March 14, 2012 03:45:09 GMT
A horse was euthanized after suffering a head injury on the set of the Dustin Hoffman-starring series, prompting the American Humane Association to call for a halt to filming with horses.
HBO's "Luck" has just been hit with a misfortune. Another horse has been injured and dead on the set of the sports drama during the production taking place on Tuesday, March 13, leading the network to suspend filming with the animals with the accident is being investigated.
"Tragically, this morning, one of the horses in Lucks stable suffered an accident while returning to the stall," HBO said in a statement. California Horse Racing Board (CHRB) official veterinarian Dr. Gary Beck said "the horse was on her way back to the stall when she reared, flipped over backwards, and struck her head on the ground."
Attending veterinarian Dr. Heidi Agnic, who was on the set when the incident took place, administered immediate aid to the injured horse and "determined that humane euthanasia was appropriate." The horse was euthanized at a Santa Anita Park racetrack stable where the show is currently filming its second season.

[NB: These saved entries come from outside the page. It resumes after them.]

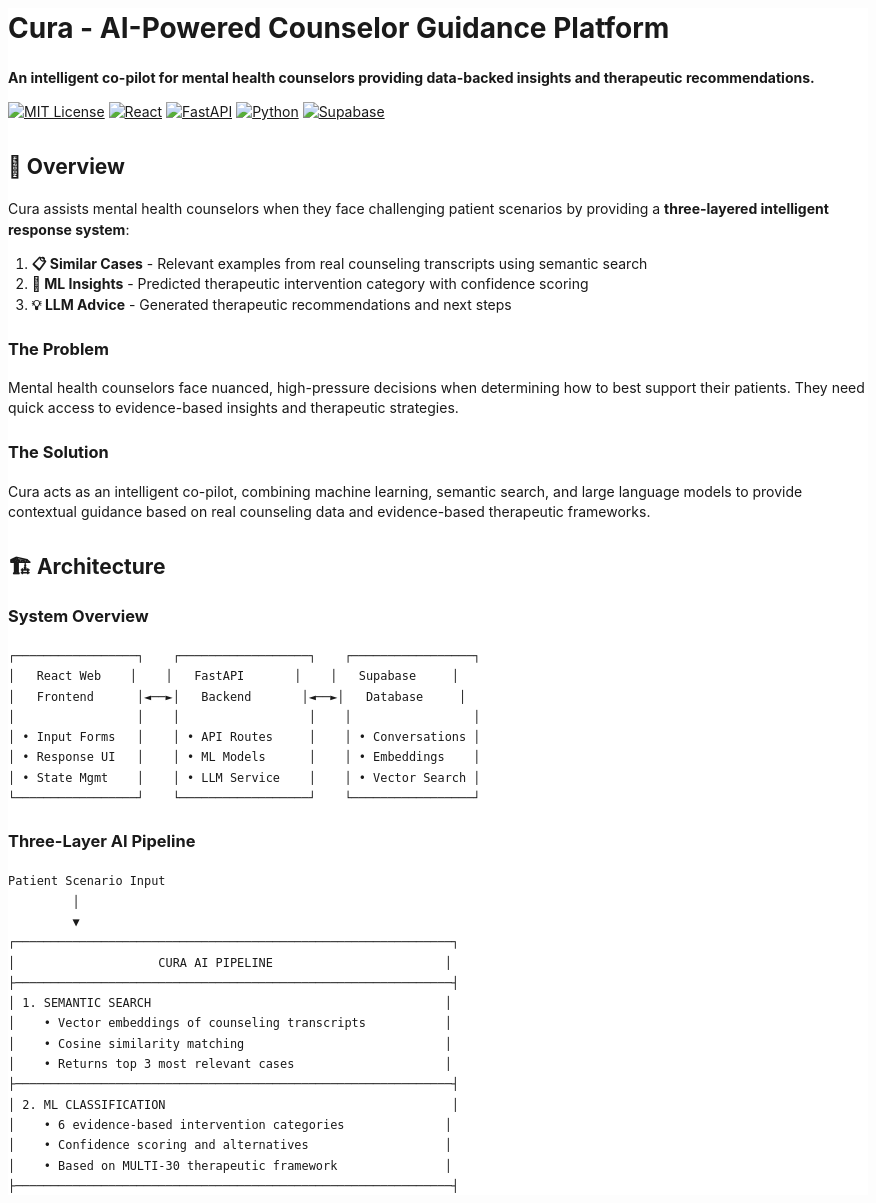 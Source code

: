 # Cura - AI-Powered Counselor Guidance Platform

**An intelligent co-pilot for mental health counselors providing data-backed insights and therapeutic recommendations.**

[![MIT License](https://img.shields.io/badge/License-MIT-green.svg)](https://choosealicense.com/licenses/mit/)
[![React](https://img.shields.io/badge/React-18.2.0-blue.svg)](https://reactjs.org/)
[![FastAPI](https://img.shields.io/badge/FastAPI-0.104.1-green.svg)](https://fastapi.tiangolo.com/)
[![Python](https://img.shields.io/badge/Python-3.11+-blue.svg)](https://python.org/)
[![Supabase](https://img.shields.io/badge/Supabase-Database-green.svg)](https://supabase.com/)

## 🎯 Overview

Cura assists mental health counselors when they face challenging patient scenarios by providing a **three-layered intelligent response system**:

1. **📋 Similar Cases** - Relevant examples from real counseling transcripts using semantic search
2. **🤖 ML Insights** - Predicted therapeutic intervention category with confidence scoring  
3. **💡 LLM Advice** - Generated therapeutic recommendations and next steps

### The Problem
Mental health counselors face nuanced, high-pressure decisions when determining how to best support their patients. They need quick access to evidence-based insights and therapeutic strategies.

### The Solution
Cura acts as an intelligent co-pilot, combining machine learning, semantic search, and large language models to provide contextual guidance based on real counseling data and evidence-based therapeutic frameworks.

## 🏗️ Architecture

### System Overview
```
┌─────────────────┐    ┌──────────────────┐    ┌─────────────────┐
│   React Web    │    │   FastAPI       │    │   Supabase     │
│   Frontend      │◄──►│   Backend       │◄──►│   Database     │
│                 │    │                  │    │                 │
│ • Input Forms   │    │ • API Routes     │    │ • Conversations │
│ • Response UI   │    │ • ML Models      │    │ • Embeddings    │
│ • State Mgmt    │    │ • LLM Service    │    │ • Vector Search │
└─────────────────┘    └──────────────────┘    └─────────────────┘
```

### Three-Layer AI Pipeline
```
Patient Scenario Input
         │
         ▼
┌─────────────────────────────────────────────────────────────┐
│                    CURA AI PIPELINE                        │
├─────────────────────────────────────────────────────────────┤
│ 1. SEMANTIC SEARCH                                         │
│    • Vector embeddings of counseling transcripts           │
│    • Cosine similarity matching                            │
│    • Returns top 3 most relevant cases                     │
├─────────────────────────────────────────────────────────────┤
│ 2. ML CLASSIFICATION                                        │
│    • 6 evidence-based intervention categories              │
│    • Confidence scoring and alternatives                   │
│    • Based on MULTI-30 therapeutic framework               │
├─────────────────────────────────────────────────────────────┤
```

The American Humane Association (AHA) has since called for a halt to filming with horses. "We are also insisting that this stoppage remain in full effect pending a complete, thorough, and comprehensive investigation," the organization said in a statement. HBO itself agreed to work in full cooperation with the AHA and the CHRB to complete their inquiry.
Two horses had been dead on the set of "Luck" during the production of the first season. People for the Ethical Treatment of Animals (PETA) expressed serious concerns on the tragedies, sending a letter to L.A. District Attorney Steve Cooley on Monday, a day before the third horse died, to investigate the situation.
Following the latest incident, the organization insisted, "We will want answers on HBO's latest casualty. Filming must stop now." Kathy Guillermo, a PETA vice president, said, "Three horses have now died and all the evidence we have gathered points to sloppy oversight, the use of unfit, injured horses, and disregard for the treatment of thoroughbreds."